If a line in the records below contains "shown", copy that line.

##### Data extract

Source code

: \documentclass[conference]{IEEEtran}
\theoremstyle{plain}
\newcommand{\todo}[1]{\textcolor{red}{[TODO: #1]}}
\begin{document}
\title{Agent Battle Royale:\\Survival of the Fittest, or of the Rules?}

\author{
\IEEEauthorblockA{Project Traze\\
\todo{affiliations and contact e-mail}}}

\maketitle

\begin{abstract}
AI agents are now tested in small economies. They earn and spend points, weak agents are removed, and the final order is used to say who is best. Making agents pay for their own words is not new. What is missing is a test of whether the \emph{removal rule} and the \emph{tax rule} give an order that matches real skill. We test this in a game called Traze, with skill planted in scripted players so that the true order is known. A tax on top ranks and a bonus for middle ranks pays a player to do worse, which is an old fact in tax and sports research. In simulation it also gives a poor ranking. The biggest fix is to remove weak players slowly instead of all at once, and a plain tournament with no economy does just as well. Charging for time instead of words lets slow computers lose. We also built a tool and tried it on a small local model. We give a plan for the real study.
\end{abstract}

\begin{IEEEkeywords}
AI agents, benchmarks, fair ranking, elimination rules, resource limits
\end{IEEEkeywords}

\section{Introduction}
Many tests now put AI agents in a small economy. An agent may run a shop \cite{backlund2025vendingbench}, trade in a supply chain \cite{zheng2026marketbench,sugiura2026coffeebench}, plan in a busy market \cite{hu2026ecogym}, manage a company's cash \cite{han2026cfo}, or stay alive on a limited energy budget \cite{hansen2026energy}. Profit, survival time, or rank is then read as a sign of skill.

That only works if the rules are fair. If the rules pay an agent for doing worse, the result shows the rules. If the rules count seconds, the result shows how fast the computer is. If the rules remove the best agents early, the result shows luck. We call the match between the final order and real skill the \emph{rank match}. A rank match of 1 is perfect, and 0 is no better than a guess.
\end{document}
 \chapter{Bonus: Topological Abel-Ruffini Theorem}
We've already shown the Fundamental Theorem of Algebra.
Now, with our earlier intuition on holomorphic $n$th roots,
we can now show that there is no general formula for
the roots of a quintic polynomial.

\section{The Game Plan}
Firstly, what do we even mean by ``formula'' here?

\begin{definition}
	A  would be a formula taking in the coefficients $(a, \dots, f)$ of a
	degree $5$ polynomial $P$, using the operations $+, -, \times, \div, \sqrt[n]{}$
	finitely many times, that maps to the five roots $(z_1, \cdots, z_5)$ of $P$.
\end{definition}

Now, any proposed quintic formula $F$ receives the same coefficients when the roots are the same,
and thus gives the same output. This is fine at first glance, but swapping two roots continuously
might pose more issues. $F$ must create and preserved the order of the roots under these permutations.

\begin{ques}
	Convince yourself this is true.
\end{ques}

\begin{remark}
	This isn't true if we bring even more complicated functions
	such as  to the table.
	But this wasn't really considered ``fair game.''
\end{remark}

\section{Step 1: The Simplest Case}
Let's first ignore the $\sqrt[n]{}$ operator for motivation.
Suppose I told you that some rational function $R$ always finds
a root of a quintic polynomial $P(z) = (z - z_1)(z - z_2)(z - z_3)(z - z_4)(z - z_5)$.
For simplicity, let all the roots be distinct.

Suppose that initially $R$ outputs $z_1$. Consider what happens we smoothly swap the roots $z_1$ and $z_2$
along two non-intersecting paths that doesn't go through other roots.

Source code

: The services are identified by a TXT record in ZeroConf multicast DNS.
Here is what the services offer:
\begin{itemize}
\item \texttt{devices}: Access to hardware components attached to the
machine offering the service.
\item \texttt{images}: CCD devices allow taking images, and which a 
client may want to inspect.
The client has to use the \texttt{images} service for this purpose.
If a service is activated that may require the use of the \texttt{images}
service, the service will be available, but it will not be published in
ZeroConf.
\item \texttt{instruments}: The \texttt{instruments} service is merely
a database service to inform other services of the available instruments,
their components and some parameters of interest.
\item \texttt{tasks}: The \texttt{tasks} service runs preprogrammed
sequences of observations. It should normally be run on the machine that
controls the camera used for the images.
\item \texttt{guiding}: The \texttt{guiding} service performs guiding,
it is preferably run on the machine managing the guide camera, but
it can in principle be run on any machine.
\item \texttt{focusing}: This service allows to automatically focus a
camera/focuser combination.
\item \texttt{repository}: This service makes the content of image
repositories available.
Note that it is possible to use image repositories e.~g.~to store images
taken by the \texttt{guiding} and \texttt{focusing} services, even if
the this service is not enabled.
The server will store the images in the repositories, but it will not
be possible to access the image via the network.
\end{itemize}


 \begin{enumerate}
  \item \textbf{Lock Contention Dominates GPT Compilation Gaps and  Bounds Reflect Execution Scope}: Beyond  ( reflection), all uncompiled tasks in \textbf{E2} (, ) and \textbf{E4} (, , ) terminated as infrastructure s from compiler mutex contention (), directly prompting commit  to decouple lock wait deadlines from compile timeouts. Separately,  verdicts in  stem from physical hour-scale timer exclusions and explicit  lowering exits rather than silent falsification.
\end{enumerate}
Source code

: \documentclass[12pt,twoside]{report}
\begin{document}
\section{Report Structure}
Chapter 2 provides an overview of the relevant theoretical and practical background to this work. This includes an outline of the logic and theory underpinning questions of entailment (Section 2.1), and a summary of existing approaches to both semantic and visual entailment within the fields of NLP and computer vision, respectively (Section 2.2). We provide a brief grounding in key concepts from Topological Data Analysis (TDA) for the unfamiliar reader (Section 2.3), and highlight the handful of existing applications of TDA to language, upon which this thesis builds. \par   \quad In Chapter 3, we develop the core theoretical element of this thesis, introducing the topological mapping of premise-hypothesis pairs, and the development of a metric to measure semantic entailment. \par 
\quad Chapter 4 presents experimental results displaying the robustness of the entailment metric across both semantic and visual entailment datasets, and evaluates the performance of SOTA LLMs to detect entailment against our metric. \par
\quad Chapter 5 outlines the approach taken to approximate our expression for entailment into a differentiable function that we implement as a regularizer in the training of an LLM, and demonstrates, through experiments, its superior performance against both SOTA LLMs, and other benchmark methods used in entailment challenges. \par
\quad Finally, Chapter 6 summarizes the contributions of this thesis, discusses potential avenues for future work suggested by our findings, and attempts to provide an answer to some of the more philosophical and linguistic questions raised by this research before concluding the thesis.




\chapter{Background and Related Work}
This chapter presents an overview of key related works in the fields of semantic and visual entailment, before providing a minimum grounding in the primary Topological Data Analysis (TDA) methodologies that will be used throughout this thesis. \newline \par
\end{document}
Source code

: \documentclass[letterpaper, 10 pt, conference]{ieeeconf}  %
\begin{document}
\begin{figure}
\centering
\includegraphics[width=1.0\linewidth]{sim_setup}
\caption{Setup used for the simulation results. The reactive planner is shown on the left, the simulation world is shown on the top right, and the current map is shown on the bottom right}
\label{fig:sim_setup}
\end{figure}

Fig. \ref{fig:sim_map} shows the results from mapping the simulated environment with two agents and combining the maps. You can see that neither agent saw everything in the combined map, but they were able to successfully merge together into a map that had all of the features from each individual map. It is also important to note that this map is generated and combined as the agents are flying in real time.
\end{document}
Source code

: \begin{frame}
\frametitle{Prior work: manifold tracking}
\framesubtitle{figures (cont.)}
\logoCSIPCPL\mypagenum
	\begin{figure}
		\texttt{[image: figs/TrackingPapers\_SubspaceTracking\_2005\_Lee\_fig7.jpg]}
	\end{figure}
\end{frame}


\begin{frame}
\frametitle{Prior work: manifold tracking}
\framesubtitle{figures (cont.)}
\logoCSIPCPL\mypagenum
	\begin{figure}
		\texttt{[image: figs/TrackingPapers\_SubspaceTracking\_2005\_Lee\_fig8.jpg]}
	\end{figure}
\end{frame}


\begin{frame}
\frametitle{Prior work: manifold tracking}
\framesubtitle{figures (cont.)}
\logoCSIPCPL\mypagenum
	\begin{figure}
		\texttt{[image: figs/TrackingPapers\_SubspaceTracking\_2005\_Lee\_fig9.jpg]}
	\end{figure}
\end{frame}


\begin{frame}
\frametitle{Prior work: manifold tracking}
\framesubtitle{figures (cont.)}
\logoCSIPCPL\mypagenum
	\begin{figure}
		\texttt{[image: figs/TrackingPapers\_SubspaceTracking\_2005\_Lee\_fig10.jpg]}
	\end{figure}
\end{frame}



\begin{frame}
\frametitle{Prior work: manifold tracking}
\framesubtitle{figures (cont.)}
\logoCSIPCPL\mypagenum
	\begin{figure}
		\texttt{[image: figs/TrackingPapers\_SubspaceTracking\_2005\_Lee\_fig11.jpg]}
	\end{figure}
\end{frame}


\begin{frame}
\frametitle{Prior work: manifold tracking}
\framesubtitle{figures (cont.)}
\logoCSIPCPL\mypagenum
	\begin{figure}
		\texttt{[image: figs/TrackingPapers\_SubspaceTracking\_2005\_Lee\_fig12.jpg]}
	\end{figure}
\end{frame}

##########

Task output –
We've already shown the Fundamental Theorem of Algebra.
\caption{Setup used for the simulation results. The reactive planner is shown on the left, the simulation world is shown on the top right, and the current map is shown on the bottom right}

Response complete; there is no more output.